Though I suppose I could find and to a certain degree ‘appreciate’ the humor in the Book Club ads, I personlly find myself resisting having my personal and biological functions, and those relative to procreation, become light memes to be seen and discussed —- and shared —- in the public sphere. I’d rather that it not come up. But then again: it is simply a tool to capture and ‘trap’ focus and consciousness (the reference to the period) in a cloying effort to get women (I gather) to sign up for a Book Club. Given my own nature I guess I just do not like to be manipulated.
The natural world, and the creatures in it, in order to get what they want and need from other creatures, resort to very involved and sophisticated trickery and deception. Whether it is chemical or visual deception, or appearing as one is not, or craftily manipulating other beings with a promise or a hope, the natural world is a deceptive and entraping one.
At one time we deliberately educated our youth so they would be guileless and sincere. This really had become a feature of our Paideia. Within Platonic philosophy —- the Republic for example and also in the Laws —- one teaches the citizen and children to be upright, honest, forthright and non-guileful. But in creating that decent person one creates a person who is easy to manipulate: he or she simply is not on the lookout for a wolf and a wolf’s trickeries!
A consumer culture (what a vile term when you think it through) is a culture of easily manipulated people who do not have well-established defenses against those who, essentially, prey on their gullibility. Unless I am mistaken and am seeing things cynically! When that culture has been created one has really created a danger. Because they have been trained to respond not to ‘high truths’ and also philosophically and thoughtfully, but by the degree to which they cooperate with the predators who herd them like aphids.
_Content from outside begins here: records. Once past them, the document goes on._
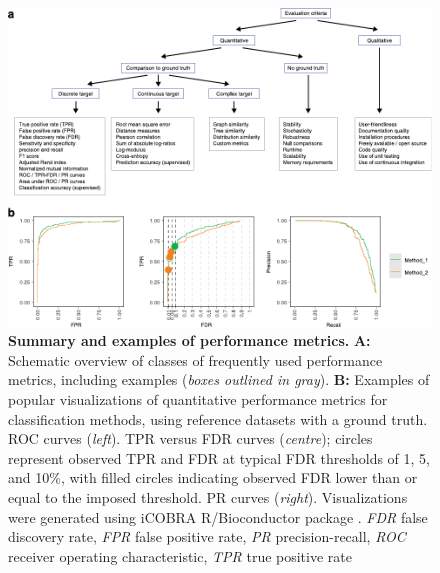 \begin{figure}[htb!]
	\centering
	\includegraphics[width=\textwidth]{fig/essential_guidelines_figure2} 
	\caption{\textbf{Summary and examples of performance metrics.} \textbf{A:} Schematic overview of classes of frequently used performance metrics, including examples (\textit{boxes outlined in gray}). \textbf{B:} Examples of popular visualizations of quantitative performance metrics for classification methods, using reference datasets with a ground truth. ROC curves (\textit{left}). TPR versus FDR curves (\textit{centre}); circles represent observed TPR and FDR at typical FDR thresholds of 1, 5, and 10\%, with filled circles indicating observed FDR lower than or equal to the imposed threshold. PR curves (\textit{right}). Visualizations were generated using iCOBRA R/Bioconductor package \cite{soneson_icobraopenreproducible_2016}. \textit{FDR} false discovery rate, \textit{FPR} false positive rate, \textit{PR} precision-recall, \textit{ROC} receiver operating characteristic, \textit{TPR} true positive rate}
	\label{fig:fig2_metrics}
\end{figure}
[There is a further argument I could broach along the lines of ‘The Eternal Woman’ of Gertrude von le Fort. It is an argument that would be described as regressive and anti-feministic and touches on woman’s ‘symbolical representation’ as necessarily ‘veiled’. It is rather simple I suppose, but certainly not a popular idea, and it is that the inner aspect of woman is something mysterious because it is velied or hidden from too direct view. When women lose their veil, as it were, they become too exposed and in that exposure something essential about femininity is lost. Women, for different reasons, have been brought out of their former hidden and mysterious situation and asked or forced to perform in the same domain as men. The mysteries of gestation and birth is I suppose what I am talking about. Again, von le Fort’s ideas and argument are very contrary to most people’s ideas about The Present … so forget I brought it up!]
There is a strain of thinking (a very popular one) which says that not only is vulgarity acceptable, it should be encouraged, because it offends the status quo or something.
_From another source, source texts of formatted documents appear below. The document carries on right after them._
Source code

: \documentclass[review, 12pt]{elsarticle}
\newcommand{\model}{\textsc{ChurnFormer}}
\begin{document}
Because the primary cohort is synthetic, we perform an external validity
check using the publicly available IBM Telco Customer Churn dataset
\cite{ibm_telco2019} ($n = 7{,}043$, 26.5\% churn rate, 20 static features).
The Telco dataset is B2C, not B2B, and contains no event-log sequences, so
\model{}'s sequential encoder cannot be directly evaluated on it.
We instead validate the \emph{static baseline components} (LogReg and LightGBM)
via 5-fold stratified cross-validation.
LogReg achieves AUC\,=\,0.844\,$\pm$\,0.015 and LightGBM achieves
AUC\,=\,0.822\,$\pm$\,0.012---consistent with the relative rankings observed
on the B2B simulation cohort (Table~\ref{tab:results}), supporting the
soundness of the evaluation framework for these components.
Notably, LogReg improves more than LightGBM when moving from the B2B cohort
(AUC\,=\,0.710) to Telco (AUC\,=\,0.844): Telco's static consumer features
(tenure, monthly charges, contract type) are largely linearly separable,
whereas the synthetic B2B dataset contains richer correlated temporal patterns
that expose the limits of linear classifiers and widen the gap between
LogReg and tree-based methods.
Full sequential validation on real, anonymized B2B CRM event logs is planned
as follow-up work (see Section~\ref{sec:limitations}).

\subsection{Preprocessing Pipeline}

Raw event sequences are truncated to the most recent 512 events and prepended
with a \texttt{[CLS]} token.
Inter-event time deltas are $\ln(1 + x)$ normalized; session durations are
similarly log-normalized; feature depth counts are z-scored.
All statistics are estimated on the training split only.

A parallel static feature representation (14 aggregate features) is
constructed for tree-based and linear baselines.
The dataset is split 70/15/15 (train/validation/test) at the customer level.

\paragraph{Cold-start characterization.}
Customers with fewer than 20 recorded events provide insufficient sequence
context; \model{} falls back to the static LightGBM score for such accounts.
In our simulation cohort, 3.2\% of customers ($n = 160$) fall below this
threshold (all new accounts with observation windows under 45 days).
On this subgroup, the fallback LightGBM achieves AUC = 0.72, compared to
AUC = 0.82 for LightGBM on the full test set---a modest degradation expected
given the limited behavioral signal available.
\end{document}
I can easily define vulgarity, and explain why I don’t think it should be used much. Vulgarity is broadly defined as the way that angry, stupid, drunk people talk.
It is not wise to hold up angry, stupid, and drunk people as the exemplars to which our speech aspires. It would we wise to do the exact opposite. I hate to keep harping on hipster millennials, but they’re exactly the crowd that generally doesn’t understand this, and thinks that they’ve discovered some sort of glitch in culture that only they can see the foolishness of. “Hey, why does everyone have a problem with cussing? It’s just words!”